Можно сказать, что, прибегая к параллелизму, Евангелист Иоанн свидетельствует лишний раз о своем еврейском происхождении. Но важно другое. В семитическом мире, в частности, в Ветхом Завете, параллелизм был поэтическим средством. Он сообщал тому литературному произведению, в котором он применялся, ритмическое звучание. Такое ритмическое звучание он сообщает и Ин. Можно указать и другие элементы Иоанновского ритма: прежде всего, многочисленные повторения. В гл. I свидетельство Иоанна Предтечи повторяется на протяжении шестнадцати стихов три раза и почти теми же словами: «Сей был Тот, о Котором я сказал, что идущий за мною стал впереди меня, потому что был прежде меня» (ст. 15), «Он-то идущий за мною, но который стал впереди меня» (ст. 27). «Сей есть, о котором я сказал: за мною идет муж, который стал впереди меня, потому что он был прежде меня» (ст. 30). Очень часто слова держатся друг за друга как звенья одной неразрывной цепи. Например: «овцы Мои слушаются голоса Моего, и Я знаю их, и они идут за Мною. И Я даю им жизнь вечную, и не погибнут вовек; и никто не похитит их из руки Моей. То, что Отец Мой дал Мне, — больше всего; и никто не может похитить их из руки Отца Моего. Я и Отец — одно» (X, 27–30). Ритм и здесь, в строгом смысле слова, не звуковой, а смысловой. Если мы будем искать аналогий в царстве звука позднейшей европейской поэзии, мы невольно вспомним дантовские терцины. Почему Евангелист Иоанн держался за ритм? Не потому ли, что ему нужно было выразить невыразимое словом? Там, где изнемогает язык понятий, входит в свои права музыка.

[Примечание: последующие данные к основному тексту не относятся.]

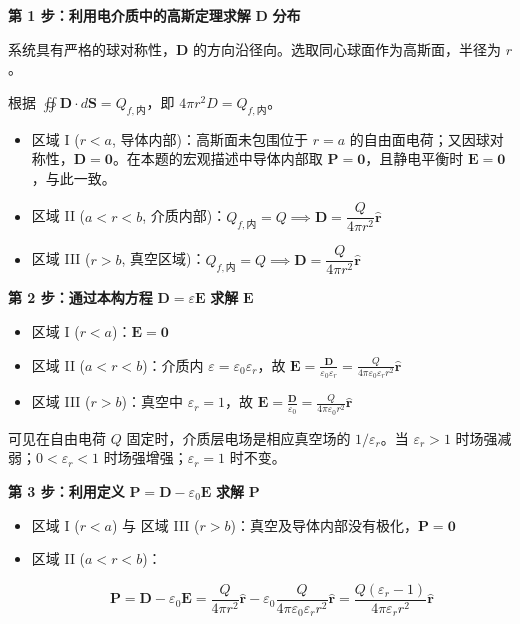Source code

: \textbf{第 1 步：利用电介质中的高斯定理求解} \textbf{\(\mathbf{D}\)}
\textbf{分布}

系统具有严格的球对称性，\(\mathbf{D}\)
的方向沿径向。选取同心球面作为高斯面，半径为 \(r\)。

根据 \(\oiint \mathbf{D} \cdot d\mathbf{S} = Q_{f,\text{内}}\)，即
\(4\pi r^2D=Q_{f,\text{内}}\)。

\begin{itemize}
\tightlist
\item
  区域 I (\(r < a\), 导体内部)：高斯面未包围位于 \(r=a\)
  的自由面电荷；又因球对称性，\(\mathbf D=\mathbf0\)。在本题的宏观描述中导体内部取
  \(\mathbf P=\mathbf0\)，且静电平衡时
  \(\mathbf E=\mathbf0\)，与此一致。
\item
  区域 II (\(a < r < b\),
  介质内部)：\(Q_{f,\text{内}}=Q\implies \mathbf D=\dfrac{Q}{4\pi r^2}\hat{\mathbf r}\)
\item
  区域 III (\(r > b\),
  真空区域)：\(Q_{f,\text{内}}=Q\implies \mathbf D=\dfrac{Q}{4\pi r^2}\hat{\mathbf r}\)
\end{itemize}

\textbf{第 2 步：通过本构方程}
\textbf{\(\mathbf{D} = \varepsilon \mathbf{E}\)} \textbf{求解}
\textbf{\(\mathbf{E}\)}

\begin{itemize}
\tightlist
\item
  区域 I (\(r < a\))：\(\mathbf{E} = \mathbf{0}\)
\item
  区域 II (\(a < r < b\))：介质内
  \(\varepsilon = \varepsilon_0 \varepsilon_r\)，故
  \(\mathbf{E} = \frac{\mathbf{D}}{\varepsilon_0 \varepsilon_r} = \frac{Q}{4\pi \varepsilon_0 \varepsilon_r r^2} \hat{\mathbf{r}}\)
\item
  区域 III (\(r > b\))：真空中 \(\varepsilon_r = 1\)，故
  \(\mathbf{E} = \frac{\mathbf{D}}{\varepsilon_0} = \frac{Q}{4\pi \varepsilon_0 r^2} \hat{\mathbf{r}}\)
\end{itemize}

可见在自由电荷 \(Q\) 固定时，介质层电场是相应真空场的
\(1/\varepsilon_r\)。当 \(\varepsilon_r>1\)
时场强减弱；\(0<\varepsilon_r<1\) 时场强增强；\(\varepsilon_r=1\)
时不变。

\textbf{第 3 步：利用定义}
\textbf{\(\mathbf{P} = \mathbf{D} - \varepsilon_0 \mathbf{E}\)}
\textbf{求解} \textbf{\(\mathbf{P}\)}

\begin{itemize}
\item
  区域 I (\(r < a\)) 与 区域 III
  (\(r > b\))：真空及导体内部没有极化，\(\mathbf{P} = \mathbf{0}\)
\item
  区域 II (\(a < r < b\))：

  \[
  \mathbf{P} = \mathbf{D} - \varepsilon_0 \mathbf{E} = \frac{Q}{4\pi r^2} \hat{\mathbf{r}} - \varepsilon_0 \frac{Q}{4\pi \varepsilon_0 \varepsilon_r r^2} \hat{\mathbf{r}} = \frac{Q(\varepsilon_r - 1)}{4\pi \varepsilon_r r^2} \hat{\mathbf{r}}
  \]
\end{itemize}

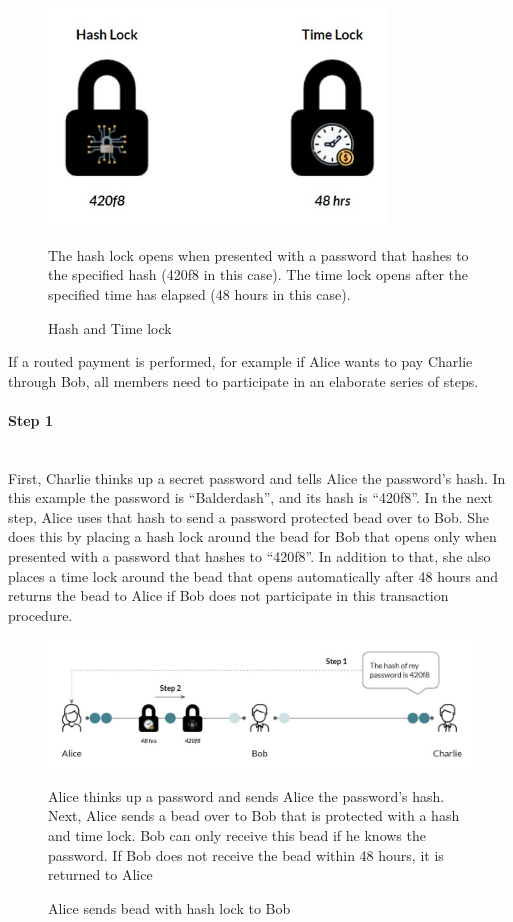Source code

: \documentclass[a4paper, 12pt]{report}
\begin{document}
\begin{figure}[H]
	\centering
	\includegraphics[width=9cm]{08_Locks}
	\caption{Hash and Time lock}
	\medskip
	\small The hash lock opens when presented with a password that hashes to the specified hash (420f8 in this case). The time lock opens after the specified time has elapsed (48 hours in this case).
	\label{fig:08_Locks}
\end{figure}

\par If a routed payment is performed, for example if Alice wants to pay Charlie through Bob, all members need to participate in an elaborate series of steps.

\paragraph{Step 1} \hspace{0pt} \\
First, Charlie thinks up a secret password and tells Alice the password’s hash. In this example the password is “Balderdash”, and its hash is “420f8”. In the next step, Alice uses that hash to send a password protected bead over to Bob. She does this by placing a hash lock around the bead for Bob that opens only when presented with a password that hashes to “420f8”. In addition to that, she also places a time lock around the bead that opens automatically after 48 hours and returns the bead to Alice if Bob does not participate in this transaction procedure.

\begin{figure}[H]
	\includegraphics[width=\textwidth]{09_HTLC_Step1}
	\caption{Alice sends bead with hash lock to Bob}
	\medskip
	\small Alice thinks up a password and sends Alice the password’s hash. Next, Alice sends a bead over to Bob that is protected with a hash and time lock. Bob can only receive this bead if he knows the password. If Bob does not receive the bead within 48 hours, it is returned to Alice
	\label{fig:09_HTLC_Step1}
\end{figure}
\end{document}
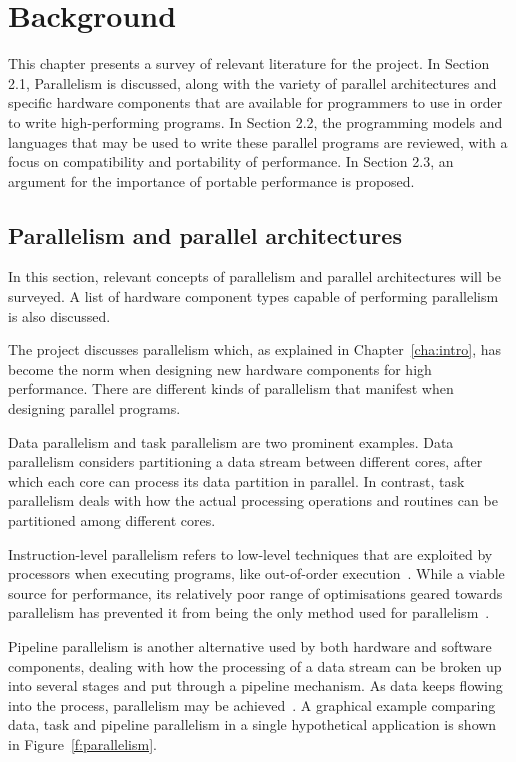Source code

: \chapter{Background}
\label{cha:back}

This chapter presents a survey of relevant literature for the project. In Section 2.1, Parallelism is discussed, along with the variety of parallel architectures and specific hardware components that are available for programmers to use in order to write high-performing programs. In Section 2.2, the programming models and languages that may be used to write these parallel programs are reviewed, with a focus on compatibility and portability of performance. In Section 2.3, an argument for the importance of portable performance is proposed.

\section{Parallelism and parallel architectures}

In this section, relevant concepts of parallelism and parallel architectures will be surveyed. A list of hardware component types capable of performing parallelism is also discussed.

The project discusses parallelism which, as explained in Chapter~\ref{cha:intro}, has become the norm when designing new hardware components for high performance. There are different kinds of parallelism that manifest when designing parallel programs. 

Data parallelism and task parallelism are two prominent examples\cite{subhlok1993exploiting}. Data parallelism considers partitioning a data stream between different cores, after which each core can process its data partition in parallel. In contrast, task parallelism deals with how the actual processing operations and routines can be partitioned among different cores.

Instruction-level parallelism refers to low-level techniques that are exploited by processors when executing programs, like out-of-order execution~\cite{hennessy2012computer}. While a viable source for performance, its relatively poor range of optimisations geared towards parallelism has prevented it from being the only method used for parallelism~\cite{goossens2013limits}.

Pipeline parallelism is another alternative used by both hardware and software components, dealing with how the processing of a data stream can be broken up into several stages and put through a pipeline mechanism. As data keeps flowing into the process, parallelism may be achieved~\cite{gordon2006exploiting}. A graphical example comparing data, task and pipeline parallelism in a single hypothetical application is shown in Figure~\ref{f:parallelism}.

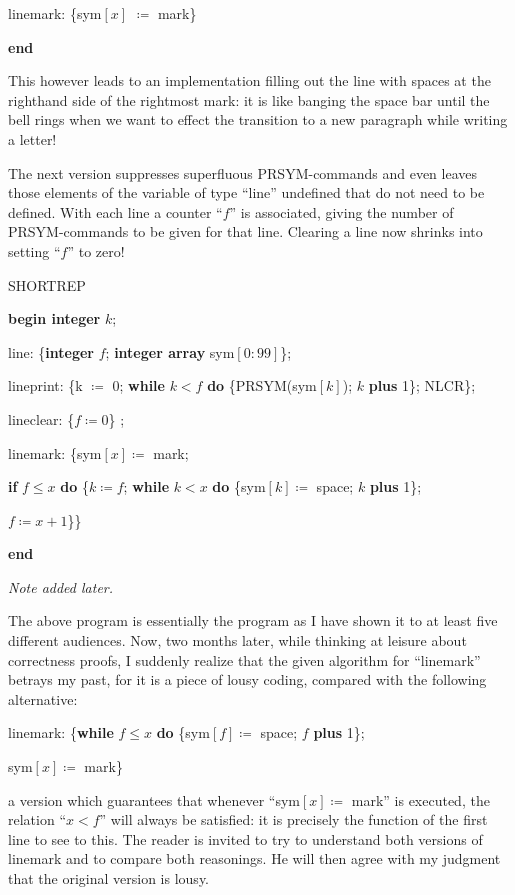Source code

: \noindent
\quad linemark: \{sym$[x]$ $\coloneq$ mark\}

\noindent
\textbf{end}

This however leads to an implementation filling out the line with spaces at the righthand side of the rightmost mark: it is like banging the space bar until the bell rings when we want to effect the transition to a new paragraph while writing a letter!

The next version suppresses superfluous PRSYM-commands and even leaves those elements of the variable of type ``line'' undefined that do not need to be defined. With each line a counter ``$f$'' is associated, giving the number of PRSYM-commands to be given for that line. Clearing a line now shrinks into setting ``$f$'' to zero!

\noindent
SHORTREP

\noindent
\textbf{begin integer} $k$;

\noindent
\quad line: \{\textbf{integer} $f$; \textbf{integer array} sym$[0 : 99]$\};

\noindent
\quad lineprint: \{k $\coloneq$ 0; \textbf{while} $k < f$ \textbf{do} \{PRSYM(sym$[k]$); $k$ \textbf{plus} 1\}; NLCR\};

\noindent
\quad lineclear: \{$f \coloneq 0$\} ;

\noindent
\quad linemark: \{sym$[x] \coloneq$ mark;

\noindent
\quad \textbf{if} $f \leqslant x$ \textbf{do} \{$k \coloneq f$; \textbf{while} $k < x$ \textbf{do} \{sym$[k] \coloneq$ space; $k$ \textbf{plus} 1\};

\noindent
\quad \quad $f \coloneq x + 1$\}\}

\noindent
\textbf{end}

\noindent
\textit{Note added later.}

The above program is essentially the program as I have shown it to at least five different audiences. Now, two months later, while thinking at leisure about correctness proofs, I suddenly realize that the given algorithm for ``linemark'' betrays my past, for it is a piece of lousy coding, compared with the following alternative:

linemark: \{\textbf{while} $f \leqslant x$ \textbf{do} \{sym$[f] \coloneq$ space; $f$ \textbf{plus} 1\};
	
\quad sym$[x] \coloneq$ mark\}

\noindent
a version which guarantees that whenever ``sym$[x] \coloneq$ mark'' is executed, the relation ``$x < f$'' will always be satisfied: it is precisely the function of the first line to see to this. The reader is invited to try to understand both versions of linemark and to compare both reasonings. He will then agree with my judgment that the original version is lousy.

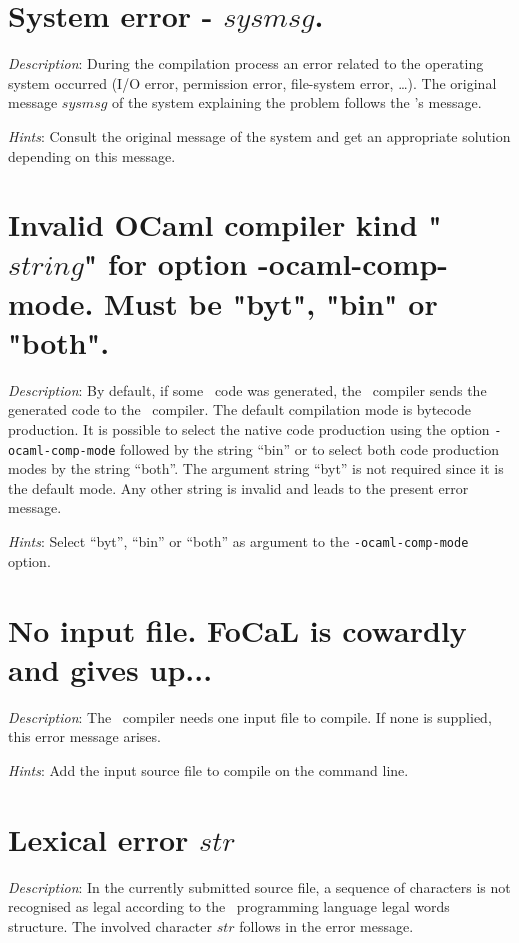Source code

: \section*{System error - $sysmsg$.}
{\em Description}: During the compilation process an error related to
the operating system occurred (I/O error, permission error, file-system
error, \ldots). The original message $sysmsg$ of the system explaining
the problem follows the \focal's message.

{\em Hints}: Consult the original message of the system and get an
appropriate solution depending on this message.



\section*{Invalid OCaml compiler kind "$string$" for option -ocaml-comp-mode. Must be "byt", "bin" or "both".}
{\em Description}: By default, if some \ocaml\ code was generated, the
\focal\ compiler sends the generated code to the \ocaml\ compiler. The
default compilation mode is bytecode production. It is possible to
select the native code production using the option {\tt -ocaml-comp-mode}
followed by the string ``bin'' or to select both code production modes
by the string ``both''. The argument string ``byt'' is not required
since it is the default mode. Any other string is invalid and leads to
the present error message.

{\em Hints}: Select ``byt'', ``bin'' or ``both'' as argument to the
{\tt -ocaml-comp-mode} option.



\section*{No input file. FoCaL is cowardly and gives up...}
{\em Description}: The \focal\ compiler needs one input file to
compile. If none is supplied, this error message arises.

{\em Hints}: Add the input source file to compile on the command
line.



\section*{Lexical error $str$}
{\em Description}: In the currently submitted source file, a sequence
of characters is not recognised as legal according to the
\focal\ programming language legal words structure. The involved
character $str$ follows in the error message.

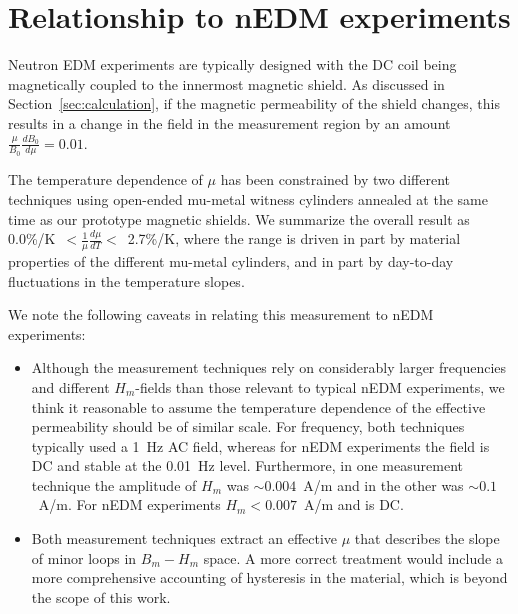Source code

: 





\section{Relationship to nEDM experiments\label{sec:relationship}}

Neutron EDM experiments are typically designed with the DC coil being
magnetically coupled to the innermost magnetic shield.  As discussed
in Section~\ref{sec:calculation}, if the magnetic permeability of the
shield changes, this results in a change in the field in the
measurement region by an amount
$\frac{\mu}{B_0}\frac{dB_0}{d\mu}=0.01$.

The temperature dependence of $\mu$ has been constrained by two
different techniques using open-ended mu-metal witness cylinders
annealed at the same time as our prototype magnetic shields.  We
summarize the overall result as
0.0\%/K~$<\frac{1}{\mu}\frac{d\mu}{dT}<$~2.7\%/K, where the range is
driven in part by material properties of the different mu-metal
cylinders, and in part by day-to-day fluctuations in the temperature
slopes.



We note the following caveats in relating this measurement to nEDM
experiments:
\begin{itemize}
\item Although the measurement techniques rely on considerably larger
  frequencies and different $H_m$-fields than those relevant to
  typical nEDM experiments, we think it reasonable to assume the
  temperature dependence of the effective permeability should be of
  similar scale.  For frequency, both techniques typically used a 1~Hz
  AC field, whereas for nEDM experiments the field is DC and stable at
  the 0.01~Hz level.  Furthermore, in one measurement technique the
  amplitude of $H_m$ was $\sim 0.004$~A/m and in the other was $\sim
  0.1$~A/m.  For nEDM experiments $H_m<0.007$~A/m and is DC.
\item Both measurement techniques extract an effective $\mu$ that
  describes the slope of minor loops in $B_m-H_m$ space.  A more
  correct treatment would include a more comprehensive accounting of
  hysteresis in the material, which is beyond the scope of this work.
\end{itemize}

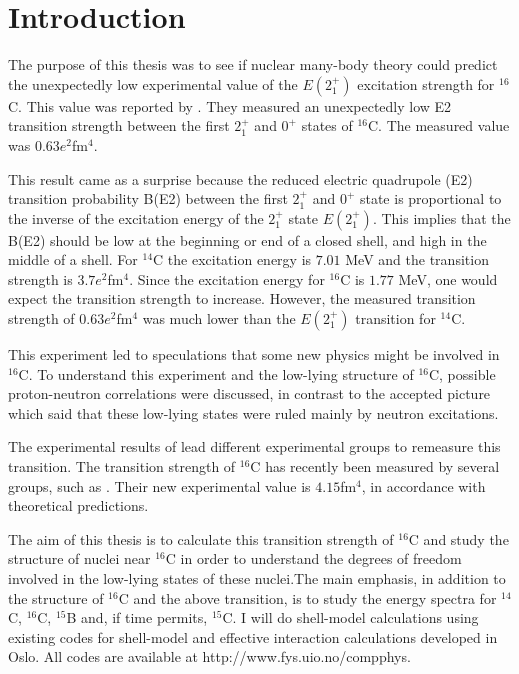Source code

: \chapter{Introduction}
%

The purpose of this thesis was to see if nuclear many-body theory could predict
the unexpectedly low experimental value of the $E(2_1^+)$ excitation strength
for $^{16}$C. This value was reported by \citet{16CLifetime}. They measured an
unexpectedly low E2 transition strength between the first $2_1^+$ and $0^+$
states of $^{16}$C. The measured value was $0.63 e^2$fm$^4$.

This result came as a surprise because the reduced electric quadrupole (E2)
transition probability B(E2) between the first $2_1^+$ and $0^+$ state is
proportional to the inverse of the excitation energy of the $2_1^+$ state
$E(2_1^+)$. This implies that the B(E2) should be low at the beginning or end
of a closed shell, and high in the middle of a shell. For $^{14}$C the
excitation energy is $7.01$ MeV and the transition strength is $3.7 e^2$fm$^4$.
Since the excitation energy for $^{16}$C is $1.77$ MeV, one would expect the
transition strength to increase. However, the measured transition strength of
$0.63 e^2$fm$^4$ was much lower than the $E(2_1^+)$ transition for $^{14}$C.

This experiment led to speculations that some new physics might be
involved in $^{16}$C. To understand this experiment and  the low-lying structure of 
$^{16}$C, possible proton-neutron  correlations were discussed, in contrast to 
the accepted picture  which said that  these low-lying states
were ruled mainly by neutron excitations.

The experimental results of \citep{16CLifetime} lead different experimental
groups to remeasure this transition. The transition strength of $^{16}$C has
recently been measured by several groups, such as \citet{16CE2}. Their new experimental value is
$4.15$fm$^4$, in accordance with theoretical predictions. 

The aim of this thesis is to calculate this transition strength of $^{16}$C
and study the structure of nuclei near $^{16}$C in order to understand the degrees
of freedom involved in the low-lying states of these nuclei.The main emphasis, in addition to the structure of
 $^{16}$C and the above transition, is to study the energy spectra for $^{14}$C, $^{16}$C,
$^{15}$B and, if time permits, $^{15}$C.
I will do shell-model calculations using existing codes for shell-model and effective
interaction calculations developed in Oslo. All codes are available at http://www.fys.uio.no/compphys.



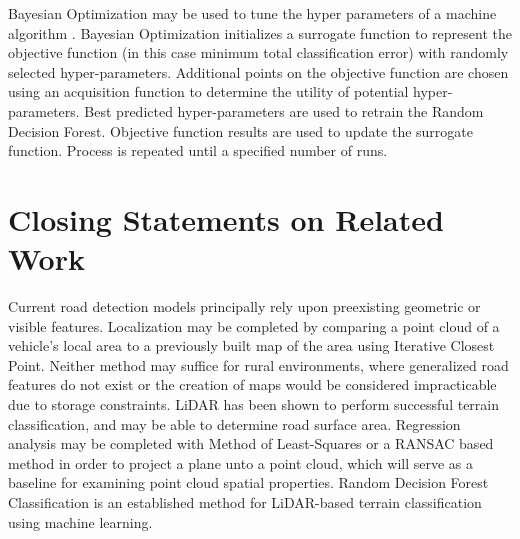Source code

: \documentclass[numbered,pdftex]{ohio-etd}
\begin{document}
{{		{Bayesian Optimization may be used to tune the hyper parameters of a machine algorithm \cite{noauthor_bayesian_nodate, snoek_practical_2012}. Bayesian Optimization initializes a surrogate function to represent the objective function (in this case minimum total classification error) with randomly selected hyper-parameters. Additional points on the objective function are chosen using an acquisition function to determine the utility of potential hyper-parameters. Best predicted hyper-parameters are used to retrain the Random Decision Forest. Objective function results are used to update the surrogate function. Process is repeated until a specified number of runs.}
		
	} %
	
	\section{Closing Statements on Related Work}{
		
		{Current road detection models principally rely upon preexisting geometric or visible features. Localization may be completed by comparing a point cloud of a vehicle's local area to a previously built map of the area using Iterative Closest Point. Neither method may suffice for rural environments, where generalized road features do not exist or the creation of maps would be considered impracticable due to storage constraints. LiDAR has been shown to perform successful terrain classification, and may be able to determine road surface area. Regression analysis may be completed with Method of Least-Squares or a RANSAC based method in order to project a plane unto a point cloud, which will serve as a baseline for examining point cloud spatial properties. Random Decision Forest Classification is an established method for LiDAR-based terrain classification using machine learning.}
		
	} %
	
} %
\end{document}
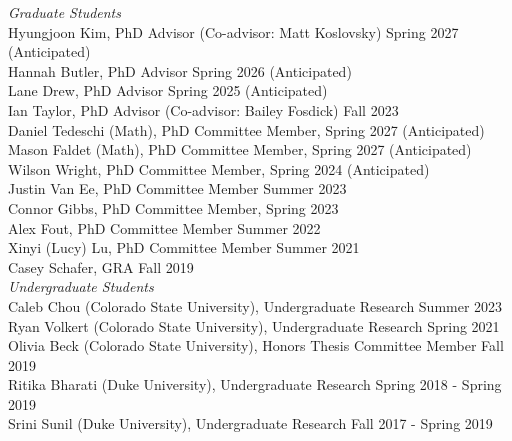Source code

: \documentclass[margin,line]{res}
\begin{document}
\begin{resume}
{\em Graduate Students} \hfill \\
Hyungjoon Kim, PhD Advisor (Co-advisor: Matt Koslovsky) \hfill Spring 2027 (Anticipated) \\
Hannah Butler, PhD Advisor \hfill Spring 2026 (Anticipated) \\
Lane Drew, PhD Advisor \hfill Spring 2025 (Anticipated) \\
Ian Taylor, PhD Advisor (Co-advisor: Bailey Fosdick) \hfill Fall 2023 \\
Daniel Tedeschi (Math), PhD Committee Member, \hfill Spring 2027 (Anticipated) \\
Mason Faldet (Math), PhD Committee Member, \hfill Spring 2027 (Anticipated) \\
Wilson Wright, PhD Committee Member, \hfill Spring 2024 (Anticipated) \\
Justin Van Ee, PhD Committee Member \hfill Summer 2023 \\
Connor Gibbs, PhD Committee Member, \hfill Spring 2023  \\
Alex Fout, PhD Committee Member \hfill Summer 2022 \\
Xinyi (Lucy) Lu, PhD Committee Member \hfill Summer 2021 \\
Casey Schafer, GRA \hfill Fall 2019 \\






\vspace{-.3cm}
{\em Undergraduate Students} \hfill \\
Caleb Chou (Colorado State University), Undergraduate Research \hfill Summer 2023 \\
Ryan Volkert (Colorado State University), Undergraduate Research \hfill Spring 2021 \\
Olivia Beck (Colorado State University), Honors Thesis Committee Member \hfill Fall 2019 \\
Ritika Bharati (Duke University), Undergraduate Research \hfill Spring 2018 - Spring 2019\\
Srini Sunil (Duke University), Undergraduate Research \hfill Fall 2017 - Spring 2019



\end{resume}
\end{document}

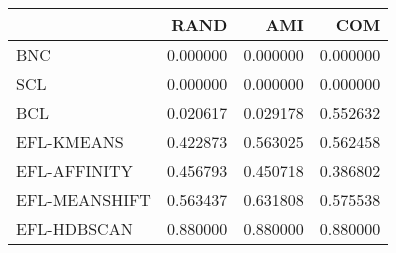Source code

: \begin{tabular}{lrrr}
\toprule
 & RAND & AMI & COM \\
\midrule
BNC & 0.000000 & 0.000000 & 0.000000 \\
SCL & 0.000000 & 0.000000 & 0.000000 \\
BCL & 0.020617 & 0.029178 & 0.552632 \\
EFL-KMEANS & 0.422873 & 0.563025 & 0.562458 \\
EFL-AFFINITY & 0.456793 & 0.450718 & 0.386802 \\
EFL-MEANSHIFT & 0.563437 & 0.631808 & 0.575538 \\
EFL-HDBSCAN & 0.880000 & 0.880000 & 0.880000 \\
\bottomrule
\end{tabular}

Эта догадка подтверждается другими наблюдениями. В построении Ин., т. е. в его форме, наше внимание останавливается на повторно возникающих недоумениях. Современная критическая наука часто бывает склонна объяснять их случайностью и пытается по-своему рационализировать Евангелие. Так, в гл. V Господь свершает знамения и учит в Иерусалиме. Гл. VI, без всякого перехода, начинается: «после сего пошел Иисус на ту сторону моря Галилейского Тивериадского» (ст. 1). Когда и при каких условиях Господь перешел в Галилею? Критики высказывают догадку: первоначальный порядок глав нарушен. По мысли Евангелиста, гл. VI якобы должна была стоять ранее гл. V, непосредственно после гл. IV, окончание которой относится к Галилее. Этим перемещением устранялось бы недоумение. Но не было ли недоумение сознательно допущено автором? По содержанию учение гл. VI представляет собою естественное развитие учения гл. V: обратный порядок представлялся бы менее естественным. К тому же, и в построении речей — в беседе Господа с Никодимом (гл. III), в беседе с самарянкою (гл. IV), в беседе о хлебе животном (гл. VI) — первые слова Господа неизменно вызывают недоумение Его собеседника, делающие неизбежным уточнение Его мысли, которое порождает, однако, новое недоумение, и полная прозрачность не достигается и к концу беседы. Все покрыто дымкою. Всегда остается недоговоренность. В гл. XII пришедшие на праздник эллины выражают желание видеть Иисуса. О желании эллинов Его ставят в известность. На это сообщение Господь отзывается свидетельством о наступлении часа Его прославления (ст. 20–23); и мы так и не узнаем, видели Его эллины или не видели, в их присутствии или в их отсутствие Он говорит эту речь. Такова, в нескольких кратких словах, форма Ин. Можно сказать, что она совершенно соответствует содержанию. Содержание Ин. есть неизреченная тайна. Об этой же неизреченности свидетельствует и форма Евангелия.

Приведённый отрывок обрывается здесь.